Abstract

Antigenic variation is a subtle process of fundamental importance to the survival of a microbial pathogen. In Plasmodium falciparum malaria, PfEMP1 is the major variable antigen and adhesin expressed at the surface of the infected erythrocyte, which is encoded for by members of a family of 60 var-genes. Peri-nuclear repositioning and epigenetic mechanisms control their mono-allelic expression. The switching of PfEMP1 depends in part on variable transition rates and short-lived immune responses to shared minor epitopes. Here we show var-genes to switch to a common gene that is highly transcribed, but sparsely translated into PfEMP1 and not expressed at the erythrocyte surface. Highly clonal and adhesive P. falciparum, which expressed distinct var-genes and the corresponding PfEMP1s at onset, were propagated without enrichment or panning. The parasites successively and spontaneously switched to transcribe a shared var-gene (var2csa) matched by the loss of PfEMP1 surface expression and host cell-binding. The var2csa gene repositioned in the peri-nuclear area upon activation, away from the telomeric clusters and heterochromatin to transcribe spliced, full-length RNA. Despite abundant transcripts, the level of intracellular PfEMP1 was low suggesting post-transcriptional mechanisms to partake in protein expression.

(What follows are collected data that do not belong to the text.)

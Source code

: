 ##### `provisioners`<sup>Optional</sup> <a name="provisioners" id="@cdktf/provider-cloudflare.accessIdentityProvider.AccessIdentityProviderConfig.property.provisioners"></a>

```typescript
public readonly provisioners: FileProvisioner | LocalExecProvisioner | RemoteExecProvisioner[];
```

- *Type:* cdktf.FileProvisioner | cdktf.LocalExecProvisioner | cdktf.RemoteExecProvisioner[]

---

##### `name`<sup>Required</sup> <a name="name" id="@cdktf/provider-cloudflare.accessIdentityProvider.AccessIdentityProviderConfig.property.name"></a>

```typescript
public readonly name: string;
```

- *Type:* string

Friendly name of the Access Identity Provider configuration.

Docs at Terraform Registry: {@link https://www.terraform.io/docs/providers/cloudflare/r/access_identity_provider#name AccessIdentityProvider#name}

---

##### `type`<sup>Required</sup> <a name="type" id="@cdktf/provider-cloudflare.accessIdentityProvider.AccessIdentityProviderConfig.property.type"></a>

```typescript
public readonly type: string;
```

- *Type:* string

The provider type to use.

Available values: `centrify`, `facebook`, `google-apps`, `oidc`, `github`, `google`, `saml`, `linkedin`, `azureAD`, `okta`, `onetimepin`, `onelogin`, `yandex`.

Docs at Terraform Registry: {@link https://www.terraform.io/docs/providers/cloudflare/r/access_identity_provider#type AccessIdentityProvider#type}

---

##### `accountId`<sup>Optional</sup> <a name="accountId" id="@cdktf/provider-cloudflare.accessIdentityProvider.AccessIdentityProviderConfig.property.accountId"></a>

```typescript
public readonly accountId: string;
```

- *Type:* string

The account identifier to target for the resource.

In vivo, off-switching and translational repression may constitute one pathway, among others, coordinating PfEMP1 expression.

Highlights

  • Pathogens constrained to survive within a mammalian host are under evolutionary pressure to acquire mechanisms that favor a chronic infection

  • VAR2CSA, which is of particular interest for the present study, has previously been identified as the major Plasmodium falciparum erythrocyte membrane protein 1 (PfEMP1) implicated in Pregnancy-associated malaria (PAM) and shown to interact with chondroitin sulphate A (CSA), non-immune immunoglobulins and possibly other host-receptors, engendering placental sequestration and pathogenesis in PAM [4,5,6,7,8,9]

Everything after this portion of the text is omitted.